Un giovane portalettere precario di Poste Italiane a Taranto, Francesco – nome di fantasia –, ha lavorato
170 ore di straordinario che non gli sono state pagate. Assunto nel 2021 con un contratto a termine della
durata totale di 10 mesi, nel corso del suo incarico anticipava l’entrata e posticipava l’uscita da lavoro,
accumulando un notevole numero di ore extra senza la dovuta retribuzione. Si tratta dell’ennesimo caso
che fa emergere una prassi illegale e diffusa.

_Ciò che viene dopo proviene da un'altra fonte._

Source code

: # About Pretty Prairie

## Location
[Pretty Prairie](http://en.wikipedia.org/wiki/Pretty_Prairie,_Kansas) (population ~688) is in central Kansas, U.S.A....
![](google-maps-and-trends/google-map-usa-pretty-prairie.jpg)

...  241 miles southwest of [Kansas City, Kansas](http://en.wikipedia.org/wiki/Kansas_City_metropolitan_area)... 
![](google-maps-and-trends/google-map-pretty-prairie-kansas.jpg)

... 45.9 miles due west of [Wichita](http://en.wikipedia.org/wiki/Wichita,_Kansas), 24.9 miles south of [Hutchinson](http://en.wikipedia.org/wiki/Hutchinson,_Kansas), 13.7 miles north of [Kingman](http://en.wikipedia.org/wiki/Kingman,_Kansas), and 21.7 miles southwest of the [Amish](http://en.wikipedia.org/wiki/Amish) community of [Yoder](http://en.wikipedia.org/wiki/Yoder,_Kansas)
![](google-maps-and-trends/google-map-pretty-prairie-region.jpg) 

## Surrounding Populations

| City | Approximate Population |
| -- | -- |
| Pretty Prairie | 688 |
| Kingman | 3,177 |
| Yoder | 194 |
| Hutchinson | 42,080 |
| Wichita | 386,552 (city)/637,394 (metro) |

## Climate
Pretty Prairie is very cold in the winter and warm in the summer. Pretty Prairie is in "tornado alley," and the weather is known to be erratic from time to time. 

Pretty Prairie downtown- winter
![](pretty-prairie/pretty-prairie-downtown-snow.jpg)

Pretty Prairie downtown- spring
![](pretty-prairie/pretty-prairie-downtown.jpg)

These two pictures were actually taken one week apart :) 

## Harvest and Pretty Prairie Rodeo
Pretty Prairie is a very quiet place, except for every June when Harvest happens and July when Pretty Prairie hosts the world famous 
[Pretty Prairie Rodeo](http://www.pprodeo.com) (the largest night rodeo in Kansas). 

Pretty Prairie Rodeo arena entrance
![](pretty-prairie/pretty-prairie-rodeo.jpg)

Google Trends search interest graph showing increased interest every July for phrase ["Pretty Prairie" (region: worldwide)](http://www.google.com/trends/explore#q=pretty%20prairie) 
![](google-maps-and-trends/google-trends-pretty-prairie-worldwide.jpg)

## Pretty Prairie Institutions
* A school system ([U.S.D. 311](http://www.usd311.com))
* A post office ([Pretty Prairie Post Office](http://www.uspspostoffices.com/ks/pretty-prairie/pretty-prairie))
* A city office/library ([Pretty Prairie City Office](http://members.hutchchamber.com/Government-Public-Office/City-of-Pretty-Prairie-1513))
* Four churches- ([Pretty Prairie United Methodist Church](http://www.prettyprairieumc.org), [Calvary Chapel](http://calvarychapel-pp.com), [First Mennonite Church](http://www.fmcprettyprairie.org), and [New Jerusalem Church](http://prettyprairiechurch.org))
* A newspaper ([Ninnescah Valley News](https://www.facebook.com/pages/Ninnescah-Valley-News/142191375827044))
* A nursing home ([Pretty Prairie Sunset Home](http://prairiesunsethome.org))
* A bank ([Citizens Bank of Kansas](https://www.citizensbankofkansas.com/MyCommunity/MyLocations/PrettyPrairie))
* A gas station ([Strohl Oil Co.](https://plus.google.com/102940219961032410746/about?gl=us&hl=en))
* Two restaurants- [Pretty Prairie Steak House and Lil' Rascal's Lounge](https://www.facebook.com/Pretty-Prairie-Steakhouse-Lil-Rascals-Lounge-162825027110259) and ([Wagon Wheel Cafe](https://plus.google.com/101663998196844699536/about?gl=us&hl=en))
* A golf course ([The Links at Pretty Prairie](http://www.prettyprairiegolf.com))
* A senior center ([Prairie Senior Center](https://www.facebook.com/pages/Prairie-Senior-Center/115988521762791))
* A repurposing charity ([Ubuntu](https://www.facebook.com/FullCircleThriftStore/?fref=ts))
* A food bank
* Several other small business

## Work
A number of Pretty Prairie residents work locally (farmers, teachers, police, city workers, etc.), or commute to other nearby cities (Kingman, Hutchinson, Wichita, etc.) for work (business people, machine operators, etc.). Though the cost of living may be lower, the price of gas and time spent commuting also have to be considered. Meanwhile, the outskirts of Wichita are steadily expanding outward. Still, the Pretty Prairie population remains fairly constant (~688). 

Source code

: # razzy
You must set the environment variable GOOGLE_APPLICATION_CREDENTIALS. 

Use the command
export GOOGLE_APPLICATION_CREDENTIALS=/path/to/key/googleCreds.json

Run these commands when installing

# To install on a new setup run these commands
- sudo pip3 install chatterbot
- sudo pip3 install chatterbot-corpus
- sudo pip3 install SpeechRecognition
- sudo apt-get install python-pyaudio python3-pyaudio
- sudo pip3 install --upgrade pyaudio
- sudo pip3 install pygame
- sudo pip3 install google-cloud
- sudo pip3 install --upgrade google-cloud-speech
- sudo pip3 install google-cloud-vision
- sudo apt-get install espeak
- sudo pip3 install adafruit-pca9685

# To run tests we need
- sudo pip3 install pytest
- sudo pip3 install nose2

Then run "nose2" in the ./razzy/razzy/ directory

Che l'abitudine di far lavorare i precari di Poste Italiane più ore del previsto senza retribuirli sia una pratica
radicata è stato di recente al centro di un’inchiesta del programma televisivo Report, condotto da Sigfrido
Ranucci. A questo punto, le domande sono inevitabili: quanti sono i portalettere precari che a Taranto si
trovano in una situazione analoga a quella di Francesco, avendo lavorato senza retribuzione? Perché i
sindacati non intervengono per chiedere all’azienda di regolarizzare la situazione, costringendo i lavoratori
a rivolgersi ad avvocati privati? Francesco, infatti, ha potuto far valere i propri diritti grazie al supporto
dell’Associazione Precari in Rete, nata proprio per unire e tutelare i lavoratori e le lavoratrici precari di
Poste su tutto lo stivale. Un’azione che dimostra come, in certi casi, la via legale sia l’unica percorribile per
ottenere giustizia.

Per anni, Francesco non aveva denunciato l'accaduto, temendo che la sua azione potesse compromettere la
possibilità di un posto fisso. Questa paura è condivisa da molti colleghi, che, come lui, temono che
denunciare le irregolarità possa portare a ritorsioni, compromettendo le loro speranze di un contratto a
tempo indeterminato. Ma «il posto fisso si è rivelato un miraggio – ha spiegato –, perché la procedura di
stabilizzazione non premia l’anzianità di servizio». La graduatoria si basa sui periodi lavorativi e chi ha svolto
incarichi più lunghi, fino a 12 mesi, può scavalcare chi ha lavorato per periodi più brevi. Nel frattempo,
Poste ha continuato ad assumere nuovi precari, allungando a dismisura le graduatorie esistenti.
Così, stanco di aspettare una stabilizzazione che difficilmente sarebbe arrivata, lo scorso autunno Francesco
ha deciso di ricorrere alle vie legali per far valere i propri diritti. Questa è la prova di un sistema che sfrutta
i lavoratori più vulnerabili, a discapito della loro dignità e nel silenzio delle istituzioni. L’assegno che
Francesco ha ricevuto oggi non è solo la sua vittoria personale, ma un monito per tutti i precari: far valere i
propri diritti è possibile. Chiunque si trovi in una situazione simile ha fino a 5 anni dalla scadenza del
contratto per richiedere quanto dovuto.